(Provided entries)

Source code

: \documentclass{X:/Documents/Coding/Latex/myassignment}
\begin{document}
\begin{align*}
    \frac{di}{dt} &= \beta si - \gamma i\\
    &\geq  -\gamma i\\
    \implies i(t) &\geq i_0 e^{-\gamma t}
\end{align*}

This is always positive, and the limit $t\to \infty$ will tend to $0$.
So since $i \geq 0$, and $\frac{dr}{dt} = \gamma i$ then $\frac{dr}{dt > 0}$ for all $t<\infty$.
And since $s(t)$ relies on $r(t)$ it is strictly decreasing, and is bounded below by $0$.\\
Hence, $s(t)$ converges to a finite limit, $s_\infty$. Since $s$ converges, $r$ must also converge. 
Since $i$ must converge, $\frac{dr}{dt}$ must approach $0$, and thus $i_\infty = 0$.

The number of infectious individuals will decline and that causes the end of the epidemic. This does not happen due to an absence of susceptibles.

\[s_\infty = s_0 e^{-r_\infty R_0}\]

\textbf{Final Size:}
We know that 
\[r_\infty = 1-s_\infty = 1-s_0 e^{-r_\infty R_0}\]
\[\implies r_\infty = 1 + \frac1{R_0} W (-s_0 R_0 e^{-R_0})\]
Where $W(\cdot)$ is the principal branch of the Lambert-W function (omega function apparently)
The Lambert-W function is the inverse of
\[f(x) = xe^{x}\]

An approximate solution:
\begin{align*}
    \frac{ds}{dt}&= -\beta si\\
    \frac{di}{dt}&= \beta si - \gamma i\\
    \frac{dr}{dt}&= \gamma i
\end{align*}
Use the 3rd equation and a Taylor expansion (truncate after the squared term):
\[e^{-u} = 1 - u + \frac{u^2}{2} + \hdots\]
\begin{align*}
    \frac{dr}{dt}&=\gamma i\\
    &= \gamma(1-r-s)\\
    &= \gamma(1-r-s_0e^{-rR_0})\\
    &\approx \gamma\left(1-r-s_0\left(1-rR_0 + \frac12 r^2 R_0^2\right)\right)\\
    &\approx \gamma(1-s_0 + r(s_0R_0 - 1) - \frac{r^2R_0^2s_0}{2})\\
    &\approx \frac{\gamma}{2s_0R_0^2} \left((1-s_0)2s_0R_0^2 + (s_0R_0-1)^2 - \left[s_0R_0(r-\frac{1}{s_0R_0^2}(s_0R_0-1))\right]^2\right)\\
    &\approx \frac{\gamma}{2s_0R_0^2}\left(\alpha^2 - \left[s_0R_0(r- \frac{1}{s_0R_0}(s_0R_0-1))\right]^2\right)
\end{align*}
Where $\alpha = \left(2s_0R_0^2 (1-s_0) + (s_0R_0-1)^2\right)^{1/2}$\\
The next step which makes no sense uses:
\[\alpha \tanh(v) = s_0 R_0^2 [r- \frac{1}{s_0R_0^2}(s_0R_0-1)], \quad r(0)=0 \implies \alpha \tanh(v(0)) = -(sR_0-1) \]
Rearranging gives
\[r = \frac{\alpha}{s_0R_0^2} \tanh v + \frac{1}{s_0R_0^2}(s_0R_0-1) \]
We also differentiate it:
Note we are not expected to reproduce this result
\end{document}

(End Provided entries)

* _Brief_
Beginning with the line that holds "Note we are" and ending with the last line of the material, output each line exactly and nothing beyond them.

* _Reply_
Note we are not expected to reproduce this result
\end{document}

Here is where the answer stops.